DG On parts of the European continent, the Holy Roman Empire lasted in some form until the early 1800s
It seems to have been a Catholic thing, defending the faith

thecatfromjapan · 30/12/2019 12:11

Yeas and no, BigChoc.

The response by the Conservatives was divided - Thatcher was against it and 'wet' members of the Cabinet managed the response against her wishes.

See here:

www.google.co.uk/amp/s/amp.theguardian.com/politics/2015/dec/30/thatcher-tried-to-block-bad-taste-public-health-warnings-about-aids

Also, Thatcherism proceeded partly by way of marrying an ideology of 'family vslues' to a neo-liberal economic programme. Part of that ideology was a stigmatisation of gay people.

That didn't just mean gay people were made to feel sad about right wing tirades in nasty newspapers.

It meant people lost their jobs.

In addition, Thatcherism both created and penalised the unemployed, making poverty and homelessness a brutal reality.

Both of these were significant factors in the reality of contracting and living with HIV/AIDS.
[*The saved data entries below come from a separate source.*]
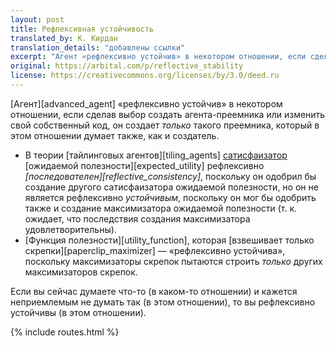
 ```yaml
---
layout: post
title: Рефлексивная устойчивость
translated_by: К. Кирдан
translation_details: "добавлены ссылки"
excerpt: "Агент «рефлексивно устойчив» в некотором отношении, если сделав выбор создать агента-преемника или изменить свой собственный код, он создает только такого преемника, который в этом отношении думает также, как и создатель."
original: https://arbital.com/p/reflective_stability
license: https://creativecommons.org/licenses/by/3.0/deed.ru
---
```

[Агент][advanced_agent] «рефлексивно устойчив» в некотором отношении, если сделав выбор создать агента-преемника или изменить свой собственный код, он создает _только_ такого преемника, который в этом отношении думает также, как и создатель.

* В теории [тайлинговых агентов][tiling_agents] [сатисфаизатор](https://en.wikipedia.org/wiki/Satisficing) [ожидаемой полезности][expected_utility] рефлексивно _[последователен][reflective_consistency]_, поскольку он одобрил бы создание другого сатисфаизатора ожидаемой полезности, но он не является рефлексивно _устойчивым_, поскольку он мог бы одобрить также и создание максимизатора ожидаемой полезности (т. к. ожидает, что последствия создания максимизатора удовлетворительны).
* [Функция полезности][utility_function], которая [взвешивает только скрепки][paperclip_maximizer] — «рефлексивно устойчива», поскольку максимизаторы скрепок пытаются строить _только_ других максимизаторов скрепок.

Если вы сейчас думаете что-то (в каком-то отношении) и кажется неприемлемым не думать так (в этом отношении), то вы рефлексивно устойчивы (в этом отношении).

{% include routes.html %}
Put this together and you can begin to see what was something like a war under Thatcher.

Yes, there was a key difference around information and treatment (thank you, NHS) between the UK and the US - but there were also some terrible similarities.

Peregrina · 30/12/2019 12:14

DGR - I think you live in a city. Try living somewhere rural. Now, my late Dad nearly always walked to work, which was a twenty minute walk away. However, that Office got closed - more efficient, you see - to be replaced by one 15 miles away, without regular transport.

Or even now, our local council had offices in the town centre, and 15 minutes walk from my house. They are now on a trading estate about 6 miles away, with a fat chance of anyone walking there.

BigChocFrenzy · 30/12/2019 12:15

Uni education should teach critical thinking and analysis, broaden horizons, living with a wide range of people with for 3+ years with a wide variety of views & backgrounds etc,
not just cramming in facts about a particular very narrow field

Those who are self-taught, or worked their way up in a company with just "O" or "A" levels, have had a very different experience,
even if they reached the same levels within the company as someone with a degree
Not better or worse, but different

thecatfromjapan · 30/12/2019 12:18

Cultural memory is ... strange, shocking, fascinating and terrible in it's ability to forget.

You don't have to read all of this article, but the anecdote/historical account of the death of Mark Ashton that opens this is ... shocking.

Shocking because I think you will undergo a process as you read it: you will suddenly remember the 80s, and then be stunned by what you've forgotten.

And, you know, I think - in that gap - there lies much of the explanation for the political situation we find ourselves in now. Or, at the very least, a key to understanding it (& getting through it).